WORK TASK: Below are several entries. Transcribe exactly those lines that fall from the one with "- If you open the React devtab, then it" through the one with "still be set.", end lines included.

Collected data

_ _ _ _ _

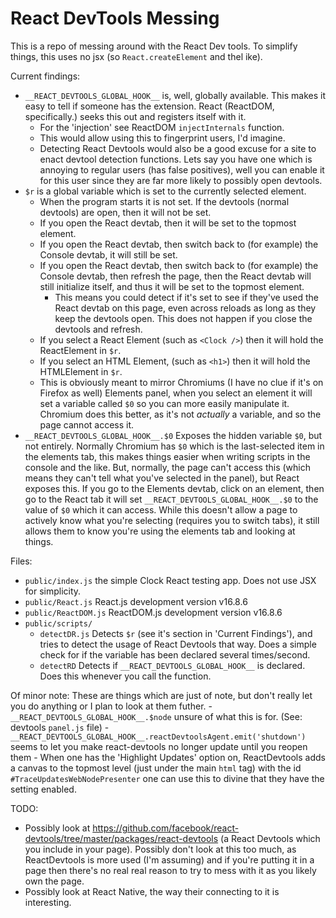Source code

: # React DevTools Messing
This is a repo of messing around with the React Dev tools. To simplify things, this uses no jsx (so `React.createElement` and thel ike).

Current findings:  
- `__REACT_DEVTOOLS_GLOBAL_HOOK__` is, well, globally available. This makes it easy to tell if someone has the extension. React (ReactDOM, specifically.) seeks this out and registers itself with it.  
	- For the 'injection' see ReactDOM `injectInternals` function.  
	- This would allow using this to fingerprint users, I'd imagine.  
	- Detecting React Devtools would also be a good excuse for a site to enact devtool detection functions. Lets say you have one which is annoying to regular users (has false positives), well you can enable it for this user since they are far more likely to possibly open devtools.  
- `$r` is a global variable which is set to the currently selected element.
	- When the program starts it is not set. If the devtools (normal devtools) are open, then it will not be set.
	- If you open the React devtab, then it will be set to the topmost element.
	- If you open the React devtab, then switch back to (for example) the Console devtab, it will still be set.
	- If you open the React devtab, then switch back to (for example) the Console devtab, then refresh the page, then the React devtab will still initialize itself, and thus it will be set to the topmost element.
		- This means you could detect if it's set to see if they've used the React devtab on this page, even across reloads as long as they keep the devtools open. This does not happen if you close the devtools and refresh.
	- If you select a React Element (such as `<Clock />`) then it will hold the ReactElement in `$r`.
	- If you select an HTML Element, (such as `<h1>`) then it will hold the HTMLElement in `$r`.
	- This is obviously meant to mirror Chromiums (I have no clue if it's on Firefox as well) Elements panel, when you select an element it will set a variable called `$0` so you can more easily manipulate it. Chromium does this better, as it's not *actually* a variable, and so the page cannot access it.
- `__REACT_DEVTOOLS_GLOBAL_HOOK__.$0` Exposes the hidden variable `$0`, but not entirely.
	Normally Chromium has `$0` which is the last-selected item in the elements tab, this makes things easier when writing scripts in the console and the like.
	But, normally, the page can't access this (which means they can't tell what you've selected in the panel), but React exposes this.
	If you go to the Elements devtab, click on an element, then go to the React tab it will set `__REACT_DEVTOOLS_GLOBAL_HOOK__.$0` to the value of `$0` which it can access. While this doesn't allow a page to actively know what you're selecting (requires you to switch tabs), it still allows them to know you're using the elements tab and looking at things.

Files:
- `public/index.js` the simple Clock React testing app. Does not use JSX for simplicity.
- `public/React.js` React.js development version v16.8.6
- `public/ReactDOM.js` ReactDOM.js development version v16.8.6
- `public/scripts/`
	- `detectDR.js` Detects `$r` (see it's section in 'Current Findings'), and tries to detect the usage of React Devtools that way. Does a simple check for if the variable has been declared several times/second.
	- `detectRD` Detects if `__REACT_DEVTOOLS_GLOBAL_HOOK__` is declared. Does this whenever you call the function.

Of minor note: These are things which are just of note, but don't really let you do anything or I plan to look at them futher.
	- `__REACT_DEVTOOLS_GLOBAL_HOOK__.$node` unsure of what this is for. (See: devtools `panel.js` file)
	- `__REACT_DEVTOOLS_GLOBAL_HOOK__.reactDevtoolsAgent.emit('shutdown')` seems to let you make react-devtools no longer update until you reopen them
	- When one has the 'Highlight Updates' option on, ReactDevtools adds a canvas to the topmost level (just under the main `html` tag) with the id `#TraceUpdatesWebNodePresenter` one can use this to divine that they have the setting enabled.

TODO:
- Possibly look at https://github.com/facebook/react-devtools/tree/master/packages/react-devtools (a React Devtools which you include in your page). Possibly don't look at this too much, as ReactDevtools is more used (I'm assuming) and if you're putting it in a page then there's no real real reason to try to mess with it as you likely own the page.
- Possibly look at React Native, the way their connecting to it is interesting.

_ _ _ _ _

ANSWER TO THIS TASK:
	- If you open the React devtab, then it will be set to the topmost element.
	- If you open the React devtab, then switch back to (for example) the Console devtab, it will still be set.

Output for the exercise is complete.